[Stored data entries]
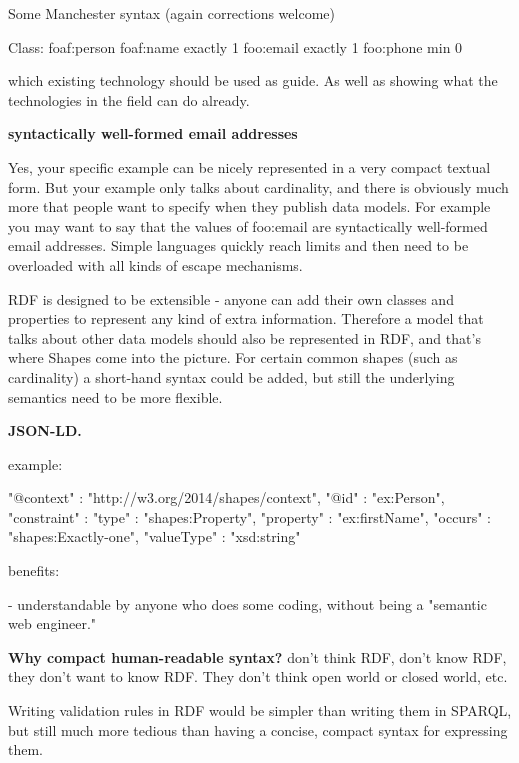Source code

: \documentclass{llncs}
\newcommand{\tb}[1]{\todo[size=\small, color=green!40]{\textbf{Thomas:} #1}}
\begin{document}
Some Manchester syntax (again corrections welcome)

\begin{ex}
Class: foaf:person
   foaf:name exactly 1
   foo:email exactly 1
   foo:phone min 0
\end{ex}
 
which existing technology should be used as guide. 
As well as showing what the technologies in the field can do already.

\textbf{syntactically well-formed email addresses}

\tb{example}

Yes, your specific example can be 
nicely represented in a very compact textual form. But your example only 
talks about cardinality, and there is obviously much more that people 
want to specify when they publish data models. For example you may want 
to say that the values of foo:email are syntactically well-formed email 
addresses. Simple languages quickly reach limits and then need to be 
overloaded with all kinds of escape mechanisms. 

RDF is designed to be 
extensible - anyone can add their own classes and properties to 
represent any kind of extra information. Therefore a model that talks 
about other data models should also be represented in RDF, and that's 
where Shapes come into the picture. For certain common shapes (such as 
cardinality) a short-hand syntax could be added, but still the 
underlying semantics need to be more flexible.

\textbf{JSON-LD.}

example:

\begin{ex}
{
     "@context" : "http://w3.org/2014/shapes/context",
     "@id" : "ex:Person",
     "constraint" : {
         "type" : "shapes:Property",
         "property" : "ex:firstName",
         "occurs" : "shapes:Exactly-one",
         "valueType" : "xsd:string"
     }
}

\end{ex}

benefits:

- understandable by anyone who does some coding, without being a "semantic web engineer." 

\textbf{Why compact human-readable syntax?}
don't think RDF, don't know RDF, they don't want to know RDF.
They don't think open world or closed world, etc.

Writing validation rules in RDF would be simpler than writing them in SPARQL,
but still much more tedious than having a concise, compact syntax for
expressing them.
\end{document}
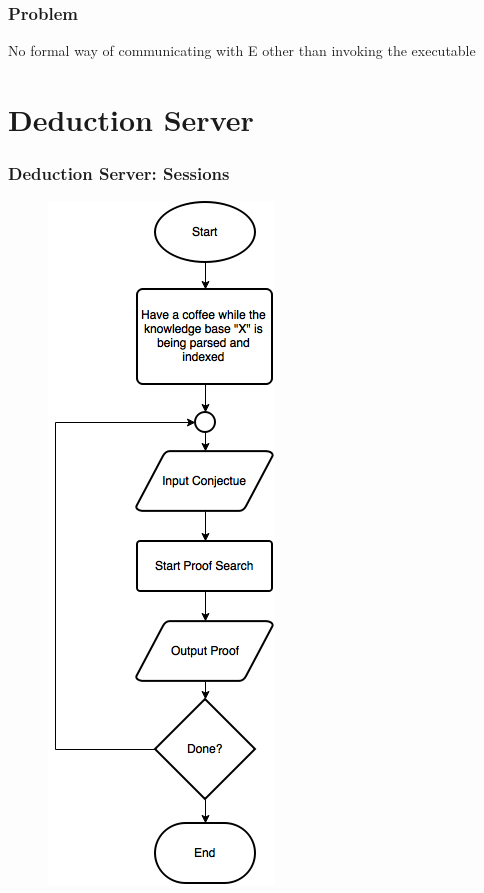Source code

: \documentclass[10pt]{beamer}
\begin{document}
\begin{frame}[fragile]
  \frametitle{Problem}
  No formal way of communicating with E other than invoking the executable
\end{frame}

\section{Deduction Server}
\begin{frame}[fragile]
  \frametitle{Deduction Server: Sessions}
  \begin{figure} \includegraphics[width=\linewidth,height=0.9\textheight,keepaspectratio]{imgs/NewDeductionFC.png} \end{figure}

\end{frame}
\end{document}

• _WORK ORDER_
Repeat the entries above exactly and skip the images.

• _TASK SOLUTION_
Source code

: \documentclass{llncs}
\newcommand{\tb}[1]{\todo[size=\small, color=green!40]{\textbf{Thomas:} #1}}
\begin{document}
Some Manchester syntax (again corrections welcome)

\begin{ex}
Class: foaf:person
   foaf:name exactly 1
   foo:email exactly 1
   foo:phone min 0
\end{ex}
 
which existing technology should be used as guide. 
As well as showing what the technologies in the field can do already.

\textbf{syntactically well-formed email addresses}

\tb{example}

Yes, your specific example can be 
nicely represented in a very compact textual form. But your example only 
talks about cardinality, and there is obviously much more that people 
want to specify when they publish data models. For example you may want 
to say that the values of foo:email are syntactically well-formed email 
addresses. Simple languages quickly reach limits and then need to be 
overloaded with all kinds of escape mechanisms. 

RDF is designed to be 
extensible - anyone can add their own classes and properties to 
represent any kind of extra information. Therefore a model that talks 
about other data models should also be represented in RDF, and that's 
where Shapes come into the picture. For certain common shapes (such as 
cardinality) a short-hand syntax could be added, but still the 
underlying semantics need to be more flexible.

\textbf{JSON-LD.}

example:

\begin{ex}
{
     "@context" : "http://w3.org/2014/shapes/context",
     "@id" : "ex:Person",
     "constraint" : {
         "type" : "shapes:Property",
         "property" : "ex:firstName",
         "occurs" : "shapes:Exactly-one",
         "valueType" : "xsd:string"
     }
}

\end{ex}

benefits:

- understandable by anyone who does some coding, without being a "semantic web engineer." 

\textbf{Why compact human-readable syntax?}
don't think RDF, don't know RDF, they don't want to know RDF.
They don't think open world or closed world, etc.

Writing validation rules in RDF would be simpler than writing them in SPARQL,
but still much more tedious than having a concise, compact syntax for
expressing them.
\end{document}
Source code

: \documentclass[10pt]{beamer}
\begin{document}
\begin{frame}[fragile]
  \frametitle{Problem}
  No formal way of communicating with E other than invoking the executable
\end{frame}

\section{Deduction Server}
\begin{frame}[fragile]
  \frametitle{Deduction Server: Sessions}
  \begin{figure} \includegraphics[width=\linewidth,height=0.9\textheight,keepaspectratio]{imgs/NewDeductionFC.png} \end{figure}

\end{frame}
\end{document}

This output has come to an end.